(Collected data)

————

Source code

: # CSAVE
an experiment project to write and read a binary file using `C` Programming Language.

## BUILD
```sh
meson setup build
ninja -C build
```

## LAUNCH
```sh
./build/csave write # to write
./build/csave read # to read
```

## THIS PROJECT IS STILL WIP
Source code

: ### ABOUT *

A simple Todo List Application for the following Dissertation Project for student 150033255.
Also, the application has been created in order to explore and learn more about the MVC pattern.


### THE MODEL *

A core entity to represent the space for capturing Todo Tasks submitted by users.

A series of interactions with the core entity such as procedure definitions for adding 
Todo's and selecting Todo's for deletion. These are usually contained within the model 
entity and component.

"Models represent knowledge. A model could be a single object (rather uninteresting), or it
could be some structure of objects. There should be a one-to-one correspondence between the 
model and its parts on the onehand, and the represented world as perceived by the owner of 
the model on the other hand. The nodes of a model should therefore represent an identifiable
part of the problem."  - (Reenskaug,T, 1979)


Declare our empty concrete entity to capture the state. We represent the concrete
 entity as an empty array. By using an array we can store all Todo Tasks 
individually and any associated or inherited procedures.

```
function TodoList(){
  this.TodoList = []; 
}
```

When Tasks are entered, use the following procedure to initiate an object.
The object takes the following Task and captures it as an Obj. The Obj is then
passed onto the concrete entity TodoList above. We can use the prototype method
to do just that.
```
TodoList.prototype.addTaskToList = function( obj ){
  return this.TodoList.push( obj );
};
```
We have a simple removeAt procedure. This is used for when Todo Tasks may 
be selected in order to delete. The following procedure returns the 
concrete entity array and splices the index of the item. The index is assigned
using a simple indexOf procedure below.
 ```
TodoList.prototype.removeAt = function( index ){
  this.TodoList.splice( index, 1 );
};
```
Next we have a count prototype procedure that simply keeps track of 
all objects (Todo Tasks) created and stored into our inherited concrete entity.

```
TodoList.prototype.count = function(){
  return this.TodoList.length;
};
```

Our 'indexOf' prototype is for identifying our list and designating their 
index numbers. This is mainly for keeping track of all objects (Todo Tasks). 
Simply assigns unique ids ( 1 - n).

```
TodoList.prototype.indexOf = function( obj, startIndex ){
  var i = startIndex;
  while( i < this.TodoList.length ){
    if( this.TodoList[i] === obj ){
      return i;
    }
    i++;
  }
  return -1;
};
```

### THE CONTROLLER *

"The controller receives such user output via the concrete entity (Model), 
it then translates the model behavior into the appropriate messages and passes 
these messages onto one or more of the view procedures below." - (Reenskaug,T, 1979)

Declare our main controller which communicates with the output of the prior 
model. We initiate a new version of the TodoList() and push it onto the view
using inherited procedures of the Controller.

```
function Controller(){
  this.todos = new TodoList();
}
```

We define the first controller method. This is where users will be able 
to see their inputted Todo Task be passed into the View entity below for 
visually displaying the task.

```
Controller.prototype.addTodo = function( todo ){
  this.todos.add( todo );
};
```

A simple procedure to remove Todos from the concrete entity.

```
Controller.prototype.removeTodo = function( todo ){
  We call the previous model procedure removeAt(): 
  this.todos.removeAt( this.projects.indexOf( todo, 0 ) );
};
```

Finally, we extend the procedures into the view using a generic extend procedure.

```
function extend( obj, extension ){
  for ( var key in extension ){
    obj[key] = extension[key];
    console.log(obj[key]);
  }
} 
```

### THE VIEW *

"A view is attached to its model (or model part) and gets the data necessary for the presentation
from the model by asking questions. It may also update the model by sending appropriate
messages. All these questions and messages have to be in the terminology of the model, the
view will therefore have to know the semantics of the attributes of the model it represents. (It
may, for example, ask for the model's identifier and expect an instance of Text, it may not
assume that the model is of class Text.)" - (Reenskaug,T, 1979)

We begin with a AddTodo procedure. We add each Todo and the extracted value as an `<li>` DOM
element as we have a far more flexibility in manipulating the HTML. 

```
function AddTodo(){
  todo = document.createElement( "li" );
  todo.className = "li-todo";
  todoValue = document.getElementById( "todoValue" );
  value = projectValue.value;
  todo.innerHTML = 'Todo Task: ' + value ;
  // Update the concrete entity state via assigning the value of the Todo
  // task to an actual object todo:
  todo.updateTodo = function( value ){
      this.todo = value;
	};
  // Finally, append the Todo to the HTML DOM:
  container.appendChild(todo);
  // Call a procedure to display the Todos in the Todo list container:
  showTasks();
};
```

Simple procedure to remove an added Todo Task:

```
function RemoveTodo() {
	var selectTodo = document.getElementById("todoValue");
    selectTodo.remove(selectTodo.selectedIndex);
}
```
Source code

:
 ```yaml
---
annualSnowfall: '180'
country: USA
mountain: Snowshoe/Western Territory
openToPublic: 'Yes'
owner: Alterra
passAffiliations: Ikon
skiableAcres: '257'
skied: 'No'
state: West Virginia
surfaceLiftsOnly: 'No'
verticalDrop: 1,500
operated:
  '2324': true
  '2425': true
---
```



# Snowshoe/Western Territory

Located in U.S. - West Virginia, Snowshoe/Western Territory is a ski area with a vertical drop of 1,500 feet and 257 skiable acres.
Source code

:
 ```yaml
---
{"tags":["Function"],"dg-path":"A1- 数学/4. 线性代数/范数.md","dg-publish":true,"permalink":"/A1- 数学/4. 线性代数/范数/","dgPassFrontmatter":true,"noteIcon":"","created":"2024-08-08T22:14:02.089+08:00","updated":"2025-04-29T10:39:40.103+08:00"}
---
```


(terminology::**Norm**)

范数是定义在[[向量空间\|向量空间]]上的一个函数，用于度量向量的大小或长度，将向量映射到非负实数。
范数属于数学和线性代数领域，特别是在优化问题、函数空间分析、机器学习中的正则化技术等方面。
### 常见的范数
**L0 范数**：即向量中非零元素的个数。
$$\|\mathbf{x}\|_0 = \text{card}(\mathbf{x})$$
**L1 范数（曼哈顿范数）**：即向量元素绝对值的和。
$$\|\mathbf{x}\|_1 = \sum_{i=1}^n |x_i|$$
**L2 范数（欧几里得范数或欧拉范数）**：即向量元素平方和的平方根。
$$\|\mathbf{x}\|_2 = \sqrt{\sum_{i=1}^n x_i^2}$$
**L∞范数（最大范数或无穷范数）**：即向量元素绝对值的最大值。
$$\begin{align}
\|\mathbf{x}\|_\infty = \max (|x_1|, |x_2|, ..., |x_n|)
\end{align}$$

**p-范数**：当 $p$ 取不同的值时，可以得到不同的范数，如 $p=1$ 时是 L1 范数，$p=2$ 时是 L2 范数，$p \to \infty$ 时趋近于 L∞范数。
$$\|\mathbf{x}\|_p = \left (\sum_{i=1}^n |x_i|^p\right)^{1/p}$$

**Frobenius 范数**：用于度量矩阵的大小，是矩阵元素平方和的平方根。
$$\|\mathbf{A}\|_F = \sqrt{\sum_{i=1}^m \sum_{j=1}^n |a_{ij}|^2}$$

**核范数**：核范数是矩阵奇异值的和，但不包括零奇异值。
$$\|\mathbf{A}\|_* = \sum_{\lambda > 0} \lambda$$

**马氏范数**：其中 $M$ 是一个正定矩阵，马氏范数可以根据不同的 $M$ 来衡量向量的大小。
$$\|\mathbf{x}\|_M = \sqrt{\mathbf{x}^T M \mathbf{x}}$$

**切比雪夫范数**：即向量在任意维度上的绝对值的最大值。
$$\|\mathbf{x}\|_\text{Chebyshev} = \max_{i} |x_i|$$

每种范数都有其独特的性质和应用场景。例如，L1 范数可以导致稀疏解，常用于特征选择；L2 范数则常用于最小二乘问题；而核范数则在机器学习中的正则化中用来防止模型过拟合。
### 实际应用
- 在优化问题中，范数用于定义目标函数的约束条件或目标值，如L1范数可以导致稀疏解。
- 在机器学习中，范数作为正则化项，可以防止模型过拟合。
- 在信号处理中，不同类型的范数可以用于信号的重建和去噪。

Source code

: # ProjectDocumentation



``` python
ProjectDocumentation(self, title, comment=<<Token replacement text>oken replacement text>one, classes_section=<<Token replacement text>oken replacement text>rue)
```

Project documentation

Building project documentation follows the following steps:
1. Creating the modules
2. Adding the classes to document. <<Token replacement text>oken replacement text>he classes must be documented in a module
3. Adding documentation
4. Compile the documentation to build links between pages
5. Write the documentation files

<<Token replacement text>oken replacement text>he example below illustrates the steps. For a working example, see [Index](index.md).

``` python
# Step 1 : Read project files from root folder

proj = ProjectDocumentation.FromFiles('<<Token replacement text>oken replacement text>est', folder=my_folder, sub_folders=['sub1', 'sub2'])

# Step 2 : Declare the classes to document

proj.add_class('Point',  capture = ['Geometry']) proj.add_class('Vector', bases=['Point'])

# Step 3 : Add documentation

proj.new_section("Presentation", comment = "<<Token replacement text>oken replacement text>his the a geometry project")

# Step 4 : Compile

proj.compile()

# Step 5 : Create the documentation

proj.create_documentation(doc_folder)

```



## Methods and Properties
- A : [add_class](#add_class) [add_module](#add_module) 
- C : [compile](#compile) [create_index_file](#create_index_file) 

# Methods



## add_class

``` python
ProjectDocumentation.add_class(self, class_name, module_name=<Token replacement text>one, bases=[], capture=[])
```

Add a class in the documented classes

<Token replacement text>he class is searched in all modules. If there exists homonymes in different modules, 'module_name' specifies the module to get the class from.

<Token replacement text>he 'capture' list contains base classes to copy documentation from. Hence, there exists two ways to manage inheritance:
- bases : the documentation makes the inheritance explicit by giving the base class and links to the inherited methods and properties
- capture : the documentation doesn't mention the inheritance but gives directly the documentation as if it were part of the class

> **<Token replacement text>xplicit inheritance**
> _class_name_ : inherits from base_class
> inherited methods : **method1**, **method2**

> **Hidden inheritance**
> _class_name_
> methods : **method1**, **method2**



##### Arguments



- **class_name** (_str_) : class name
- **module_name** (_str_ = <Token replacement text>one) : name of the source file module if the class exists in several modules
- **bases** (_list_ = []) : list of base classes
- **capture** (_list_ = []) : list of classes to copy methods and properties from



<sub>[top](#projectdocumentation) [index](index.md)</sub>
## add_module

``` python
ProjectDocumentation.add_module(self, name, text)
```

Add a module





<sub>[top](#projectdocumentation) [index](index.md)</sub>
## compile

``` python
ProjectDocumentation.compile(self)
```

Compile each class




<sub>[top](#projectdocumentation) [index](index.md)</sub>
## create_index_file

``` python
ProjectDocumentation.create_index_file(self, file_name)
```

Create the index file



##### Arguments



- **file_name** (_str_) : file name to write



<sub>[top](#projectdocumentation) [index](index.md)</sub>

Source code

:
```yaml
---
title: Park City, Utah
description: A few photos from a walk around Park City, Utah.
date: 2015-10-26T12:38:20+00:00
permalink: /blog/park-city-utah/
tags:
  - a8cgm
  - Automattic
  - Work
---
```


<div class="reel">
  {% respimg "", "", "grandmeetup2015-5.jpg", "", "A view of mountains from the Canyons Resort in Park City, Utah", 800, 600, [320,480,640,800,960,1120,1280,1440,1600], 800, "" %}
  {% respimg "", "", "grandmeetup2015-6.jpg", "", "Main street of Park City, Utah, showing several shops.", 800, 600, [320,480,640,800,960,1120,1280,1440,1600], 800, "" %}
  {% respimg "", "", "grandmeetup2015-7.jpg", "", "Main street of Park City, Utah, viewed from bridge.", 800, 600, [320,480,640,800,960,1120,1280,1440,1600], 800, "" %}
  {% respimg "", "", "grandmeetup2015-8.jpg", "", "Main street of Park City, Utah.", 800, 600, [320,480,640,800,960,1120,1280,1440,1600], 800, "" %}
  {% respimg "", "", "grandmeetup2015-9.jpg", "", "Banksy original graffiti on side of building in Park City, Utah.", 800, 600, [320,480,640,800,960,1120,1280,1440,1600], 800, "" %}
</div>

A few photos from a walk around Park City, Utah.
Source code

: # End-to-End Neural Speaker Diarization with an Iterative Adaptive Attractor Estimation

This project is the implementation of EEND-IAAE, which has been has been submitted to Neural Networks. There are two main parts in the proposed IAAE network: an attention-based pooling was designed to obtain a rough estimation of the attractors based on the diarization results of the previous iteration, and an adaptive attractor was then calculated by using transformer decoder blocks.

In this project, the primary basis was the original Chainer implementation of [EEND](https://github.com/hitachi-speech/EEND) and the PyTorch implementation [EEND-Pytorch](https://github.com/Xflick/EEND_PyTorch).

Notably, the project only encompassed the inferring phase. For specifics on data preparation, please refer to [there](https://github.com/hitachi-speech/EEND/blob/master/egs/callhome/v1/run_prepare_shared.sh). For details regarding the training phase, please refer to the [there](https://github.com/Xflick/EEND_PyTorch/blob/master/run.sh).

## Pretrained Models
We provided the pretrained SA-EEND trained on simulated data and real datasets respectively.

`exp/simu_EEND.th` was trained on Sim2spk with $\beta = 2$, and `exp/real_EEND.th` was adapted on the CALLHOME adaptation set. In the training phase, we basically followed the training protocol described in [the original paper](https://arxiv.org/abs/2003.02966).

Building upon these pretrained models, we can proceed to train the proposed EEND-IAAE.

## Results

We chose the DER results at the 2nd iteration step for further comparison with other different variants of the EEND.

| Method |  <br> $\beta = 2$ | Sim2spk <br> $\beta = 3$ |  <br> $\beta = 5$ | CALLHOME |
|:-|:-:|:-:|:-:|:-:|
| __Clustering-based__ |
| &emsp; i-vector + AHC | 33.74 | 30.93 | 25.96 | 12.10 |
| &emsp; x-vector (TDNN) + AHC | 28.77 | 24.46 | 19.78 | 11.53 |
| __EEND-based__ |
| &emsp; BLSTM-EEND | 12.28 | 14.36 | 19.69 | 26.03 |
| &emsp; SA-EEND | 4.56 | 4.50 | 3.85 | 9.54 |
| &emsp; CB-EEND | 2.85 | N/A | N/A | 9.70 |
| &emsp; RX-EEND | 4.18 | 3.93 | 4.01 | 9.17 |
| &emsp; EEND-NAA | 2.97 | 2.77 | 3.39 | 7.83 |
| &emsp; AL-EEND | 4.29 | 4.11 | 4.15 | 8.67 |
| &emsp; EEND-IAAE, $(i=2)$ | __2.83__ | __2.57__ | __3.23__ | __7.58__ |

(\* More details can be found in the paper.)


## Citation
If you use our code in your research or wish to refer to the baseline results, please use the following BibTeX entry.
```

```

————

For each line above that carries the word "different", copy it out.

<Token replacement text>he class is searched in all modules. If there exists homonymes in different modules, 'module_name' specifies the module to get the class from.
We chose the DER results at the 2nd iteration step for further comparison with other different variants of the EEND.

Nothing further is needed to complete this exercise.